Records supplied =
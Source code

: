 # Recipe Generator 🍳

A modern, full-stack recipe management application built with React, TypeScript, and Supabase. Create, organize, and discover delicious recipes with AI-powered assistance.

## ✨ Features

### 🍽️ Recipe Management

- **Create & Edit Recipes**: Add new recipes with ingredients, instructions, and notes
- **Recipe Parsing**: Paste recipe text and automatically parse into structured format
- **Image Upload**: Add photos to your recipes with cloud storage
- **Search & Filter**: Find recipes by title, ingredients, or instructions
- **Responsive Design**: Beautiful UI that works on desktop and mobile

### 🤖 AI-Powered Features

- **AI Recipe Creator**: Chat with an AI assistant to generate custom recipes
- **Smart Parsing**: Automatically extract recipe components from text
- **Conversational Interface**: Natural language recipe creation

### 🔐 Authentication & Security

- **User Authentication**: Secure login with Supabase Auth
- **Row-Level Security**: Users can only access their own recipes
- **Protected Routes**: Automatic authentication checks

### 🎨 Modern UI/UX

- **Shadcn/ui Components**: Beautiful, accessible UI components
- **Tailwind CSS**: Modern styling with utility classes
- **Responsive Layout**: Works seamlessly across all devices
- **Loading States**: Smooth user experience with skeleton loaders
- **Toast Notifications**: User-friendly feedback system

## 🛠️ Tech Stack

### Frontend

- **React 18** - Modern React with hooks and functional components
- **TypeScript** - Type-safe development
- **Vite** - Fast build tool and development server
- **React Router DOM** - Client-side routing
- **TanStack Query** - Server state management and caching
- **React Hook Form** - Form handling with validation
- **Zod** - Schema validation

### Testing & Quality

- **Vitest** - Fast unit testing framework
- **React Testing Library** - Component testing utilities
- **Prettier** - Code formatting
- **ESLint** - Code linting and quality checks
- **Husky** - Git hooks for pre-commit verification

Task brief =
Return each entry from above without altering a single character.

Exercise answer =
Source code

: # Recipe Generator 🍳

A modern, full-stack recipe management application built with React, TypeScript, and Supabase. Create, organize, and discover delicious recipes with AI-powered assistance.

## ✨ Features

### 🍽️ Recipe Management

- **Create & Edit Recipes**: Add new recipes with ingredients, instructions, and notes
- **Recipe Parsing**: Paste recipe text and automatically parse into structured format
- **Image Upload**: Add photos to your recipes with cloud storage
- **Search & Filter**: Find recipes by title, ingredients, or instructions
- **Responsive Design**: Beautiful UI that works on desktop and mobile

### 🤖 AI-Powered Features

- **AI Recipe Creator**: Chat with an AI assistant to generate custom recipes
- **Smart Parsing**: Automatically extract recipe components from text
- **Conversational Interface**: Natural language recipe creation

### 🔐 Authentication & Security

- **User Authentication**: Secure login with Supabase Auth
- **Row-Level Security**: Users can only access their own recipes
- **Protected Routes**: Automatic authentication checks

### 🎨 Modern UI/UX

- **Shadcn/ui Components**: Beautiful, accessible UI components
- **Tailwind CSS**: Modern styling with utility classes
- **Responsive Layout**: Works seamlessly across all devices
- **Loading States**: Smooth user experience with skeleton loaders
- **Toast Notifications**: User-friendly feedback system

## 🛠️ Tech Stack

### Frontend

- **React 18** - Modern React with hooks and functional components
- **TypeScript** - Type-safe development
- **Vite** - Fast build tool and development server
- **React Router DOM** - Client-side routing
- **TanStack Query** - Server state management and caching
- **React Hook Form** - Form handling with validation
- **Zod** - Schema validation

### Testing & Quality

- **Vitest** - Fast unit testing framework
- **React Testing Library** - Component testing utilities
- **Prettier** - Code formatting
- **ESLint** - Code linting and quality checks
- **Husky** - Git hooks for pre-commit verification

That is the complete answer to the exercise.